GDANSK
Sisli, yağmurlu, kurşuni ya da melankolik hava galiba bu şehre yakışıyor. Kendimi bir anda zaman tünelinde buluyorum.
İç dünyamda uzak yakın tarihle flört eden duygu ve düşünceler uç veriyor.
Baltık Denizi’nden esen rüzgârlar epeyce sert, yüzüme fena çarpıyor.
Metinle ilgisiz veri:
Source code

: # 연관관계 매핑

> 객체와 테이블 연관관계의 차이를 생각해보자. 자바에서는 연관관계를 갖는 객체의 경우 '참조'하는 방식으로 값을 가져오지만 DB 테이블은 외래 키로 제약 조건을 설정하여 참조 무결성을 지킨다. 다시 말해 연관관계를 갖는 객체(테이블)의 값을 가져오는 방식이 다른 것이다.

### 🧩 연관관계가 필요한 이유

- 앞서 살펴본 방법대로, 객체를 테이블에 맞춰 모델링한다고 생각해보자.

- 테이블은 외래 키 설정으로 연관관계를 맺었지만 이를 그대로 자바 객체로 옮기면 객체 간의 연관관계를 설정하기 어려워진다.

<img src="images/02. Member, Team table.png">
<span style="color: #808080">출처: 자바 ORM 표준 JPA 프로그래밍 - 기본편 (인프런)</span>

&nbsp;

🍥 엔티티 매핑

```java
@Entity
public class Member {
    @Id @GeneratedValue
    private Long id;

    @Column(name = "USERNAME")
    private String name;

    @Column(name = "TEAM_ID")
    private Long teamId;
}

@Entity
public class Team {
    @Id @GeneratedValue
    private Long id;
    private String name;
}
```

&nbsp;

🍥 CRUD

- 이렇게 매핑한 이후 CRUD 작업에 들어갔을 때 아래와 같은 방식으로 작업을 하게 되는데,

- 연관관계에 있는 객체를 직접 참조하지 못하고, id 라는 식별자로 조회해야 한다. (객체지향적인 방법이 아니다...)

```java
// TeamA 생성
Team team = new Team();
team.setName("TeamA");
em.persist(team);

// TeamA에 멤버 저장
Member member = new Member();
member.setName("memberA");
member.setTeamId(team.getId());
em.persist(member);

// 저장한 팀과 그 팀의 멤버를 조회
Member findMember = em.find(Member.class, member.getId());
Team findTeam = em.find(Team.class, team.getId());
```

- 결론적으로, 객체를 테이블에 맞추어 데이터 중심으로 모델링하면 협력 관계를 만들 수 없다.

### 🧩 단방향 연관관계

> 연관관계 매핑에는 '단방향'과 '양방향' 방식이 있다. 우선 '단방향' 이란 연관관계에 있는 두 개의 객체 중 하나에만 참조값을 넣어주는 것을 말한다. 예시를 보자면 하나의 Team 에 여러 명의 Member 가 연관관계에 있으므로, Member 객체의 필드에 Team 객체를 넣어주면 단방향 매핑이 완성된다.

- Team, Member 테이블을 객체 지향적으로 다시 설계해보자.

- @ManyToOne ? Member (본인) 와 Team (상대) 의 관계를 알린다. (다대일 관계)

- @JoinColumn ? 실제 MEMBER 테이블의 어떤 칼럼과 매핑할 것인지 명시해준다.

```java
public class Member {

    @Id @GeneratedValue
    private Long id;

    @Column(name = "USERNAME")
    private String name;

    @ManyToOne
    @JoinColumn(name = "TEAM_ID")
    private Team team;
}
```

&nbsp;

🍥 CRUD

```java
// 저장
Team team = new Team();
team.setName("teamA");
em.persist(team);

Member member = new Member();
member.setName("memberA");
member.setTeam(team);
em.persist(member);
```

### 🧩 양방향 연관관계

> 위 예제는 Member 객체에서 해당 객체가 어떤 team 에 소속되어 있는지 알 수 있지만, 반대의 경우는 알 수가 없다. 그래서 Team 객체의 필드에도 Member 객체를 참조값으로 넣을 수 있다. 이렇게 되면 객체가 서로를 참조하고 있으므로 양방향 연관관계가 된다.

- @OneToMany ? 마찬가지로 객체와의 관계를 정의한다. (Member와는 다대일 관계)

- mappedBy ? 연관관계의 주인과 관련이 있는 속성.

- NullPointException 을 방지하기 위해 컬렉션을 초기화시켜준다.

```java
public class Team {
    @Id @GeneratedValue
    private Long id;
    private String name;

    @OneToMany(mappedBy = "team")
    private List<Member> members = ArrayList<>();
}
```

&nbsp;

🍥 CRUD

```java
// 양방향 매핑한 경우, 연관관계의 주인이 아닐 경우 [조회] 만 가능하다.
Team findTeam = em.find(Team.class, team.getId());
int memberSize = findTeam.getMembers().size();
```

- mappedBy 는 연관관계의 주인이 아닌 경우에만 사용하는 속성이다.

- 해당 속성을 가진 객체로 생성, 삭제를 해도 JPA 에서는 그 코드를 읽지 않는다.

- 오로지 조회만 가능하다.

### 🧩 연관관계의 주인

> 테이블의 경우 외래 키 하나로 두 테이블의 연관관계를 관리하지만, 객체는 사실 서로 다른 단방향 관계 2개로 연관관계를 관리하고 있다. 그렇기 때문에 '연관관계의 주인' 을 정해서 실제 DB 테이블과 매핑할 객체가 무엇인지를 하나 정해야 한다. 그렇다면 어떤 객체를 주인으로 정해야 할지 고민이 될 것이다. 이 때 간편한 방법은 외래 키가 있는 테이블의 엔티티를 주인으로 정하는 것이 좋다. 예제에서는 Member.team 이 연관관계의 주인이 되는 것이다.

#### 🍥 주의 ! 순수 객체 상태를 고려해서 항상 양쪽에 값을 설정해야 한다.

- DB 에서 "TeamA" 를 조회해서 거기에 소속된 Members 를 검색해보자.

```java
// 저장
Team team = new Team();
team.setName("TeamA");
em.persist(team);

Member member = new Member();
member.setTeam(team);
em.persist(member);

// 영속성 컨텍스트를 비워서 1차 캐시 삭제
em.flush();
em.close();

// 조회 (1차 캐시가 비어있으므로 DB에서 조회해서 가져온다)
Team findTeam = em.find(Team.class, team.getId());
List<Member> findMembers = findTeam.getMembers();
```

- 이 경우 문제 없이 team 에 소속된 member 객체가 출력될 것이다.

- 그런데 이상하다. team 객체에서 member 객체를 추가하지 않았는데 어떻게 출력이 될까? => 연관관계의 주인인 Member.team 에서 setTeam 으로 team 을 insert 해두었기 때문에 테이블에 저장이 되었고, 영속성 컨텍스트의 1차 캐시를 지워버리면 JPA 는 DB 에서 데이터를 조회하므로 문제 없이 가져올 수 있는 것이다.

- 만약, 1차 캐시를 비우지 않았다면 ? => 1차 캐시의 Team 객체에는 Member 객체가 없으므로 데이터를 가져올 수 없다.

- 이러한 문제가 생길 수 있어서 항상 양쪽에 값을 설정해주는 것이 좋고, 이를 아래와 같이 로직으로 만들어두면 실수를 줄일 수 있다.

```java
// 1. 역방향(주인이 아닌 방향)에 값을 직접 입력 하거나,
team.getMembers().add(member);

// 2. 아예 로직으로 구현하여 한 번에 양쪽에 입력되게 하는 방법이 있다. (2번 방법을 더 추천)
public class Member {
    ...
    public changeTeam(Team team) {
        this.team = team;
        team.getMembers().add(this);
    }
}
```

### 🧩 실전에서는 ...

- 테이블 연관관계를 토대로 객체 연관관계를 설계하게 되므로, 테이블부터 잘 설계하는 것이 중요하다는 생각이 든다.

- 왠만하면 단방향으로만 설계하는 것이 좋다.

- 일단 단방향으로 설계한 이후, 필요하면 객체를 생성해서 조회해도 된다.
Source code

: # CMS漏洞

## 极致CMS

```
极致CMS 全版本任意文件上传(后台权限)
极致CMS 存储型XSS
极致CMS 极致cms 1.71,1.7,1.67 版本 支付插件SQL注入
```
Çiseleyen yağmur altında tersaneler sanki bir tiyatro sahnesi ya da film seti...
1939 yılında Nazilerin Baltık’tan gelen savaş gemisi Schleswig-Holstein, Gdansk’ı, o zamanki adıyla Danzig’i bombalar ve o korkunç savaşın kapısı böyle açılır.
Önce Hitler, sonra Stalin...
Ama Doğu Avrupa’nın totaliter rejimlerine karşı özgürlük ateşi de Danzig’de o zaman Lenin’in adını taşıyan bu tersanelerde, dok işçilerinin Lech Walesa liderliğinde 1980 yılında kurdukları Dayanışma sendikası tarafından yakılır.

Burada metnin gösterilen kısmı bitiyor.